Very often, we start in the middle, generally by necessity. After all, there were quite a few people already here when we were born. Since everyone else had a head start, we had to jump in where we could. Learning tends to track this pattern—we simply do not have the luxury of starting where we want.
Not that this is always bad; many of us would not be employed if we had to start at the absolute beginning. There are, however, certain costs to starting in the middle. One potential cost is that we may have failed to lay a proper foundation for what we have learned. Because this can result in gaps in our ability to fully understand, it is beneficial to take a step away from the trees and look at the forest—the oft-mentioned bigger picture.
That the commercial general liability (CGL) policy is a complex insurance policy is not seriously disputed.
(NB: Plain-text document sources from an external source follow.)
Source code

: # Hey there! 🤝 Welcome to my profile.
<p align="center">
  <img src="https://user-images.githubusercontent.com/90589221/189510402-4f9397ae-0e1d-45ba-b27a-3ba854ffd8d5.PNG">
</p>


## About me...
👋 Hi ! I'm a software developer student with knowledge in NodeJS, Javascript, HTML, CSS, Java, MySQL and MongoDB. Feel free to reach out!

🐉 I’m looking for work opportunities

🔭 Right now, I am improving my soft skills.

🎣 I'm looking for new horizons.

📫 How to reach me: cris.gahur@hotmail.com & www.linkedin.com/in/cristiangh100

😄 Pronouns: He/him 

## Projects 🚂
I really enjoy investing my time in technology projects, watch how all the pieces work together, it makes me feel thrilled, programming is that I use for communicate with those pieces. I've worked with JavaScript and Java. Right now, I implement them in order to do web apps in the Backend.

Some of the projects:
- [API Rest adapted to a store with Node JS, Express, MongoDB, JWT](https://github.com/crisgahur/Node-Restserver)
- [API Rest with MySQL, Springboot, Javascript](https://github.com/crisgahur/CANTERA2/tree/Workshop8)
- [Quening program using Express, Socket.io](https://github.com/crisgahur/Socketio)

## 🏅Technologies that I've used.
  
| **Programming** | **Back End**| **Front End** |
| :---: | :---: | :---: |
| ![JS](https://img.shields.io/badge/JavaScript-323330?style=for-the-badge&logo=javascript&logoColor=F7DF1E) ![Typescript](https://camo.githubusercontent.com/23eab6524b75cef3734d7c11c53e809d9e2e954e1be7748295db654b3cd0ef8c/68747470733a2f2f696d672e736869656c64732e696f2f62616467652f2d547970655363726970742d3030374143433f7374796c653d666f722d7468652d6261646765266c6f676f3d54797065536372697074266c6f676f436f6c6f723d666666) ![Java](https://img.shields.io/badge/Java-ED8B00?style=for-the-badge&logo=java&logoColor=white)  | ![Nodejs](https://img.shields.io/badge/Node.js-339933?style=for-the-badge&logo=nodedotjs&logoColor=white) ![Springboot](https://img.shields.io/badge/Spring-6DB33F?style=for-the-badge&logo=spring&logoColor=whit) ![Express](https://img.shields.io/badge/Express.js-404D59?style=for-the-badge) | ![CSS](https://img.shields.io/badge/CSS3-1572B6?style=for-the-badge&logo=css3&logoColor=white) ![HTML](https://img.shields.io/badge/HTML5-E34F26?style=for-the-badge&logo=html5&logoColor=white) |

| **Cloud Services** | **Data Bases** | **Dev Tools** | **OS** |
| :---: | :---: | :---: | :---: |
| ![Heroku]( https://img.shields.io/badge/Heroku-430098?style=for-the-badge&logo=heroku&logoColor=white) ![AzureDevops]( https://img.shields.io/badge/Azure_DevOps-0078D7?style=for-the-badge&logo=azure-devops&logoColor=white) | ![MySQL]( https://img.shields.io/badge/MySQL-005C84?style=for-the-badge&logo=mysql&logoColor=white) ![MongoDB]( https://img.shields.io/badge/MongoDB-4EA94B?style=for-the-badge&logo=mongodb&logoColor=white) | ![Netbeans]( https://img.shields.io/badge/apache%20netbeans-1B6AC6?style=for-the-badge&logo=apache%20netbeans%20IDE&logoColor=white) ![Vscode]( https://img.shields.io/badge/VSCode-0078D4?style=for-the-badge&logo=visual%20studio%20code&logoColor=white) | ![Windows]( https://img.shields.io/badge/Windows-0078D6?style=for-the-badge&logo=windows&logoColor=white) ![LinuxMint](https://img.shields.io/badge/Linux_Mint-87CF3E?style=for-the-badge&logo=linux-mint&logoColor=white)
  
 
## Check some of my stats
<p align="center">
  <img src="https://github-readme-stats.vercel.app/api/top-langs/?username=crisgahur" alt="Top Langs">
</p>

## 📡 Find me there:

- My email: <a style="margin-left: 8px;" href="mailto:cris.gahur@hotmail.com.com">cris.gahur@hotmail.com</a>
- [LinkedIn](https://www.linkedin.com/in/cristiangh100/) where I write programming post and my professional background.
Rather than digging deeper into such complexities, this article takes the opposite approach: a high-level view intended for insurance and risk management personnel or insurance buyers who seek a grasp of the basics, either to just get started or to help solidify a foundation for what they have already learned. Certainly, such simple explanations should never be the sole source for interpreting coverage. Nonetheless, a general understanding of the fundamental workings of the CGL policy has substantial practical value. Therefore, the purpose of this article is to be a primer of sorts and is intended to provide a plain, straightforward explanation of certain portions of the CGL policy.
As most CGL claims, disputes, and questions fall within Coverage A—Bodily Injury or Property Damage, this article will focus on the Coverage A insuring agreement and its exclusions. The Insurance Services Offices, Inc. (ISO), December 2007 edition of the "occurrence" (CG 00 01 12 07) CGL policy starts with a broad promise.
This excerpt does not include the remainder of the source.